17Toutefois, certains auteurs parviennent à retourner aux dépens des nazis ce lien épistolaire entre le peuple et la police. Dans un tract diffusé clandestinement en 1942 par la résistance intérieure, un policier allemand fictif écrit une Lettre ouverte dénonçant les crimes de guerre nazis à l’un de ses collègues, nommé capitaine sur le front de l’Est. La perspective géographique est donc inversée. Le destinataire se trouve hors d’Allemagne et ce capitaine de police ne fait pas corps avec le peuple. Au contraire, il en est séparé et son correspondant, qui va passer à l’ennemi pour rester fidèle à son idéal de justice, finit son épître ainsi : « […] il serait bon que vous sachiez, vous aussi, ce qu’éprouve et pense la patrie. […] ce qu’elle attend de celui qui prétend être un bon Allemand19 ». La lettre ne lie plus le peuple et la police nazie, elle les distingue radicalement dans cette péroraison. Un fossé irréductible se creuse entre le « bon Allemand » et les partisans d’Hitler. Après avoir évoqué les comptes que les criminels auraient bientôt à rendre et les dangers qui les guettaient désormais, le narrateur prend soin d’adresser un Leben Sie wohl… (« Bon vent et adieu… ») aussi ironique que définitif.

Des aveux spontanés

  • 20 « [die] Aufgabe: dem Verbrecher das Geständnis abzuringen » (Bernitt 1944 : 79).

18Autre fonction récurrente des lettres dans les Krimis : se confesser. Presque consubstantiel à la forme épistolaire, l’aveu s’inscrit en outre dans une stratégie de contrôle social, et ce, d’autant plus que depuis le milieu du xixe siècle les institutions policières encouragent les criminels à se confesser par écrit (voir Foucault 1976 : 76-94 et Artières 2013). Le Troisième Reich ne fait pas exception. Il est impérieusement « avouant ». Il y a une sorte d’obligation du mea culpa dans le Krimi. Pour un pouvoir qui veut s’imposer absolument, l’aveu est une pièce maîtresse de son argumentaire, « la preuve par excellence » dit un criminologue (Schneickert 1940 : 200). On le voit avec les mesures d’internement préventif et d’interrogatoire : la police cherche l’aveu coûte que coûte.
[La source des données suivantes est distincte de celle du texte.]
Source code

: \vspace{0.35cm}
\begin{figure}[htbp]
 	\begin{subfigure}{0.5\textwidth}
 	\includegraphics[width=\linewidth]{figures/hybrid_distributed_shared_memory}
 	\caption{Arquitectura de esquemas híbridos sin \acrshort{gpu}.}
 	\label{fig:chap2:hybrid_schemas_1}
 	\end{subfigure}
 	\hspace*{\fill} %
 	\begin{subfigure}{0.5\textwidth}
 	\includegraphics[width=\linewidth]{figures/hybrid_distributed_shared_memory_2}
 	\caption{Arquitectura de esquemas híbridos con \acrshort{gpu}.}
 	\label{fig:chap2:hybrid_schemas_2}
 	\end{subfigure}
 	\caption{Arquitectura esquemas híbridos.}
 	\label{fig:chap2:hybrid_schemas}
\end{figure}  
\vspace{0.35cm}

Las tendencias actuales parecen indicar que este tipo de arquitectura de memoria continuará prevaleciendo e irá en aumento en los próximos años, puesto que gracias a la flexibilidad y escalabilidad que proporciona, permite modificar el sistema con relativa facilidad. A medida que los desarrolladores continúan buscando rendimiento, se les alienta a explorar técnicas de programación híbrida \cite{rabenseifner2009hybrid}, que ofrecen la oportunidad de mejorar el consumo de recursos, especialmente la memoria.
Ainsi, dans Briefe in grauen Umschlägen par exemple, le commissaire Auersperg dispose de suffisamment de preuves, mais il continue les interrogatoires car sa « mission » est d’« arracher sa confession au criminel20 ».

  • 21 « Ich wage niemand unter die Augen zu treten. » (Ibid. : 70).
  • 22 Voir Foucault (1976 : 82) : « Par la structure de pouvoir qui lui est immanente, le discours de l’a (...)
  • 23 « Ich muß zu jemand sprechen – ich muß! – Und sei es nur auf diesem stummen, fühllosen Bogen Papier (...)
  • 24 « Mein Verstand warnte, aber meine Sinne schrien nach ihm. Mein Blut hatte mich aus dumpfen Schlaf (...)
  • 25 « Raubtier » (Ibid. : 68) ; « wundes Tier » (71).
  • 26 « das fleischgewordene Prinzip des Bösen » ; « Vernichtungswillen » (Ibid. : 65).

19L’aveu épistolaire ne viendra toutefois pas du juif Pollack, mais de sa victime qui avait pris soin de rédiger une lettre avant de se suicider. Il s’agit d’une confession solitaire, spontanée. La lettre qu’elle envoie à sa cousine ne fait qu’accompagner le journal intime que Jessika s’adresse à elle-même, cette imbrication répondant à deux élans contradictoires, l’un de pudeur (« Je n’ose apparaître aux yeux de personne21 »), l’autre d’une pulsion avouante22 : « Il faut que je parle à quelqu’un – il le faut ! – quand bien même ce ne serait qu’à ces pages muettes et insensibles…23 » Sa monodie d’amoureuse bafouée rappelle que la forme épistolaire épouse les mouvements du cœur, de ses contradictions, qu’elle permet à la fois de raconter les événements de l’histoire et de « [rendre] compte soi-même de sa situation actuelle, ce qui fait plus sentir les passions que tous les récits qu’on en pourrait faire » (Montesquieu [1754] 1946 : 129). De là, une tendance au monologue intérieur dans cette confession, des ellipses logiques, des sauts de page mimant les sautes d’humeur, des passages impromptus du passé au présent de narration mais surtout une tension constante entre le corps, la raison et la volonté de l’auteure. Rendue dépendante à la drogue, elle se livre corps et âme à son bourreau : « Ma raison m’avertit, mais mes sens l’appelaient en criant. Mon sang m’a réveillé d’un lourd sommeil pour me plonger dans la fournaise du monde sensuel24. » Le lexique de la sensualité est mis au service des théories racistes – un Juif corrompt le sang d’une Allemande – et se transforme bientôt en registre de l’animalité, Pollack étant une « bête de proie » et Jessika se désignant comme « un animal blessé25 ». En effet, la volonté – prenant racine dans le corps et conçue comme un instinct biologique – constitue l’alpha et l’oméga de la pensée pénale nazie. Au fil des ans et notamment avec l’entrée en guerre, se met en place une sorte de Willensstrafrecht (« droit pénal de la volonté ») du pouvoir jugeant la mauvaise volonté du criminel (sa Böswilligkeit) plutôt que le crime. Jessika, empoisonnée, se décrit comme « sans volonté » (willenlos) tandis que son bourreau « veut, ordonne » sans cesse. Il est « l’incarnation d’un principe maléfique » mû par une « volonté de destruction26 ».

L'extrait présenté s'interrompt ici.